ATHG dari luar negeri juga perlu diantisipasi. Tiga hari yang lalu karib saya dari Singapura dan Malaysia bertamu ke Tebet, Jakarta – Selatan memberi tahu soal “ campur tangan negara besar “ guna mempengaruhi hasil pemilu di Thailand dan Malaysia. Strategin yang digunakan antara lain melalui “ peretasan “ hasil pemungutan suara dan pemanfaatan medsos dan “ psy war “
“Tiga negara besar ( AS, RUSIA, RRC ):akan memberikan perhatian seksama terhadap pemilihan kursi DPR dan khususnya Presiden- Wakil Presiden. Dengan demikian , ketiga negara tersebut bukan tidak mungkin akan berusaha mempengaruhi hasil pemilihan Presiden dan Wakil Presiden melalui operasi intelijen. Jangankan Indonesia, Rusia dan RRC dalam pemilihan presiden Amerika Serikat yg lalu berusaha ikut memenangkan Donald Trump melalui operasi intelijen,” ungkap As’ad Said Ali, mantan Wakil kepala badan intelijen negara (Waka-BIN) sudah puluhan tahun mengabdi kepada negara. Dalam keterangan tertulis, kepada media Nasionalnews minggu (28/5/23).

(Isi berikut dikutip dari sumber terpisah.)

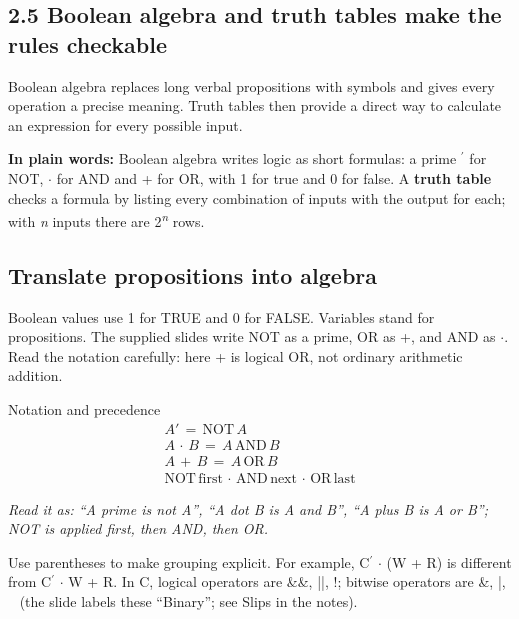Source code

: \documentclass[11pt]{article}
\begin{document}
\begin{keepsection}
\section{2.5 Boolean algebra and truth tables make the rules checkable}

Boolean algebra replaces long verbal propositions with symbols and gives every operation a precise meaning. Truth tables then provide a direct way to calculate an expression for every possible input.

\begin{plainbox}\textbf{In plain words:} Boolean algebra writes logic as short formulas: a prime \ensuremath{{}^{\prime}} for NOT, \ensuremath{\cdot} for AND and + for OR, with 1 for true and 0 for false. A \textbf{truth table} checks a formula by listing every combination of inputs with the output for each; with \textit{n} inputs there are 2\textsuperscript{\textit{n}} rows.\end{plainbox}

\begin{keepsection}
\subsection{Translate propositions into algebra}

Boolean values use 1 for TRUE and 0 for FALSE. Variables stand for propositions. The supplied slides write NOT as a prime, OR as +, and AND as \ensuremath{\cdot}. Read the notation carefully: here + is logical OR, not ordinary arithmetic addition.

\begin{equationcard}{Notation and precedence}
\[ \begin{gathered} {A}'\, =\, \text{NOT}\, {A} \\ {A}\, \cdot \, {B}\, =\, {A}\, \text{AND}\, {B} \\ {A}\, +\, {B}\, =\, {A}\, \text{OR}\, {B} \\ \text{NOT}\, \text{first}\, \cdot \, \text{AND}\, \text{next}\, \cdot \, \text{OR}\, \text{last} \end{gathered} \]
{\small \emph{Read it as: “A prime is not A”, “A dot B is A and B”, “A plus B is A or B”; NOT is applied first, then AND, then OR.}\par Use parentheses to make grouping explicit. For example, C\ensuremath{{}^{\prime}} \ensuremath{\cdot} (W + R) is different from C\ensuremath{{}^{\prime}} \ensuremath{\cdot} W + R. In C, logical operators are \&\&, ||, !; bitwise operators are \&, |, ~ (the slide labels these “Binary”; see Slips in the notes).}
\end{equationcard}
\end{keepsection}


\end{keepsection}
\end{document}
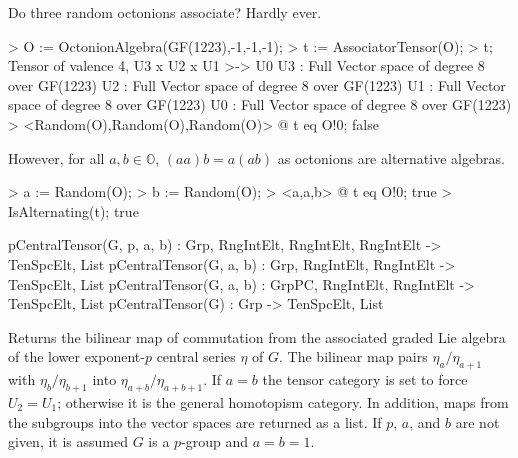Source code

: \begin{example}[AssociatorFromAlgebra]

Do three random octonions associate? Hardly ever.

\begin{code}
> O := OctonionAlgebra(GF(1223),-1,-1,-1);
> t := AssociatorTensor(O);
> t;
Tensor of valence 4, U3 x U2 x U1 >-> U0
U3 : Full Vector space of degree 8 over GF(1223)
U2 : Full Vector space of degree 8 over GF(1223)
U1 : Full Vector space of degree 8 over GF(1223)
U0 : Full Vector space of degree 8 over GF(1223)
> <Random(O),Random(O),Random(O)> @ t eq O!0;
false
\end{code}

However, for all $a,b\in\mathbb{O}$, $(aa)b=a(ab)$ as octonions are alternative algebras.

\begin{code}
> a := Random(O); 
> b := Random(O); 
> <a,a,b> @ t eq O!0;
true
> IsAlternating(t);
true
\end{code}
\end{example}


\begin{intrinsics}
pCentralTensor(G, p, a, b) : Grp, RngIntElt, RngIntElt, RngIntElt -> TenSpcElt, List
pCentralTensor(G, a, b) : Grp, RngIntElt, RngIntElt -> TenSpcElt, List
pCentralTensor(G, a, b) : GrpPC, RngIntElt, RngIntElt -> TenSpcElt, List
pCentralTensor(G) : Grp -> TenSpcElt, List
\end{intrinsics}

Returns the bilinear map of commutation from the associated graded Lie algebra
of the lower exponent-$p$ central series $\eta$ of $G$.  The bilinear map pairs
$\eta_a/\eta_{a+1}$ with $ \eta_{b}/\eta_{b+1}$ into $\eta_{a+b}/\eta_{a+b+1}$.
If $a=b$ the tensor category is set to force $U_2=U_1$; otherwise it is the
general homotopism category. In addition, maps from the subgroups into the
vector spaces are returned as a list. If $p$, $a$, and $b$ are not given, it is
assumed $G$ is a $p$-group and $a=b=1$.

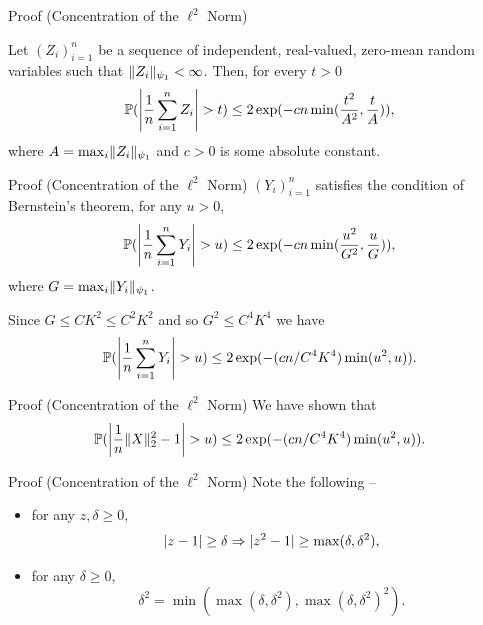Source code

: \documentclass{beamer}
\begin{document}
  \begin{frame}{Proof (Concentration of the \(\ell^{2}\) Norm)}
    \begin{theorem}[Bernstein]
      \label{thm:bernsteins-ineq}
      Let \((Z_{i})_{i=1}^{n}\) be a sequence of independent, real-valued, zero-mean
      random variables such that \(\norm{Z_{i}}_{\psi_{1}} < \infty\). Then, for
      every \(t > 0\)
      \begin{equation}
        \Pr(\abs*{\frac{1}{n}\sum_{i=1}^{n}Z_{i}} > t) \leq 2\exp(-cn\min(\frac{t^{2}}{A^{2}}, \frac{t}{A})),
      \end{equation}
      where \(A = \max_{i}\norm{Z_{i}}_{\psi_{1}}\) and \(c > 0\) is some absolute constant.
    \end{theorem}
  \end{frame}

  \begin{frame}{Proof (Concentration of the \(\ell^{2}\) Norm)}
    \((Y_{i})_{i=1}^{n}\) satisfies the condition of Bernstein's theorem, \pause for any \(u > 0\),
    \begin{equation}
      \Pr(\abs*{\frac{1}{n}\sum_{i=1}^{n}Y_{i}} > u) \leq 2 \exp(-cn\min(\frac{u^{2}}{G^{2}}, \frac{u}{G})),
    \end{equation}
    where \(G = \max_{i}\norm{Y_{i}}_{\psi_{1}}\). \pause

    Since \(G \leq CK^{2} \leq C^{2}K^{2}\) and so \(G^{2} \leq C^{4}K^{4}\) we have
    \begin{equation}
      \label{eq:2}
      \Pr(\abs*{\frac{1}{n}\sum_{i=1}^{n}Y_{i}} > u) \leq 2 \exp(-(cn / C^{4}K^{4})\min(u^{2}, u)).
    \end{equation}
  \end{frame}

  \begin{frame}{Proof (Concentration of the \(\ell^{2}\) Norm)}
    We have shown that
    \begin{equation}
      \Pr(\abs*{\frac{1}{n}\norm{X}_{2}^{2} - 1} > u) \leq 2 \exp(-(cn / C^{4}K^{4})\min(u^{2}, u)).
    \end{equation}
  \end{frame}

  \begin{frame}{Proof (Concentration of the \(\ell^{2}\) Norm)}
    Note the following -- \pause
    \begin{itemize}
      \item for any \(z, \delta \geq 0\),
      \begin{equation}
        \label{eq:zp1-delta-observation}
        \abs{z - 1} \geq \delta \Rightarrow \abs{z^{2} - 1} \geq \max(\delta, \delta^{2}),
      \end{equation}
      \pause
      \item for any \(\delta \geq 0\),
      \begin{equation}
        \delta^{2} = \min(\max(\delta, \delta^{2}), \max(\delta, \delta^{2})^{2}).
      \end{equation}
    \end{itemize}
  \end{frame}
\end{document}
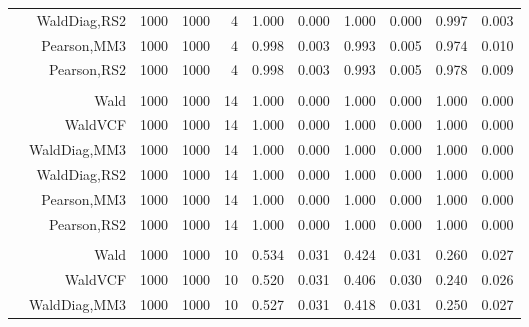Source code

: \documentclass[
]{article}
\begin{document}
\begin{table}[H]
{\begin{tabular}[t]{lrrrrrrrlrr}
\hspace{1em} & WaldDiag,RS2 & 1000 & 1000 & 4 & 1.000 & 0.000 & 1.000 & 0.000 & 0.997 & 0.003\\

\hspace{1em} & Pearson,MM3 & 1000 & 1000 & 4 & 0.998 & 0.003 & 0.993 & 0.005 & 0.974 & 0.010\\

\hspace{1em} & Pearson,RS2 & 1000 & 1000 & 4 & 0.998 & 0.003 & 0.993 & 0.005 & 0.978 & 0.009\\
\cmidrule{1-11}
\addlinespace[0.3em]
\multicolumn{11}{l}{\textbf{1F 15V}}\\
\hspace{1em} & Wald & 1000 & 1000 & 14 & 1.000 & 0.000 & 1.000 & 0.000 & 1.000 & 0.000\\

\hspace{1em} & WaldVCF & 1000 & 1000 & 14 & 1.000 & 0.000 & 1.000 & 0.000 & 1.000 & 0.000\\

\hspace{1em} & WaldDiag,MM3 & 1000 & 1000 & 14 & 1.000 & 0.000 & 1.000 & 0.000 & 1.000 & 0.000\\

\hspace{1em} & WaldDiag,RS2 & 1000 & 1000 & 14 & 1.000 & 0.000 & 1.000 & 0.000 & 1.000 & 0.000\\

\hspace{1em} & Pearson,MM3 & 1000 & 1000 & 14 & 1.000 & 0.000 & 1.000 & 0.000 & 1.000 & 0.000\\

\hspace{1em} & Pearson,RS2 & 1000 & 1000 & 14 & 1.000 & 0.000 & 1.000 & 0.000 & 1.000 & 0.000\\
\cmidrule{1-11}
\addlinespace[0.3em]
\multicolumn{11}{l}{\textbf{2F 10V}}\\
\hspace{1em} & Wald & 1000 & 1000 & 10 & 0.534 & 0.031 & 0.424 & 0.031 & 0.260 & 0.027\\

\hspace{1em} & WaldVCF & 1000 & 1000 & 10 & 0.520 & 0.031 & 0.406 & 0.030 & 0.240 & 0.026\\

\hspace{1em} & WaldDiag,MM3 & 1000 & 1000 & 10 & 0.527 & 0.031 & 0.418 & 0.031 & 0.250 & 0.027\\


\end{tabular}}
\end{table}
\end{document}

As’ad menjelaskan kembali, Berdasarkan pengalaman masa lalu, ketiga negara tersebut pernah menjadikan Indonesia sebagai arena atau medan perebutan pengaruh dalam era perang dingin . Pada era paska perang dingin , kejadian semacam itu bisa terulang lagi. Sebagai contoh, lima tahun lalu terjadi hubungan tegang antara AS dengan Rusia berupa saling tuduh campur tangan urusan dalam negeri masing – masing. Kemudian sejak 4 tahun lalu berlangsung perang dagang antara Amerika Serikat vs RRC. Sejak 2 tahun lalu sebagai akibat provokasi Ex NATO , meletus perang Ukraina yang melibatkan Rusia melawan AS dan beberapa negara ex NATO.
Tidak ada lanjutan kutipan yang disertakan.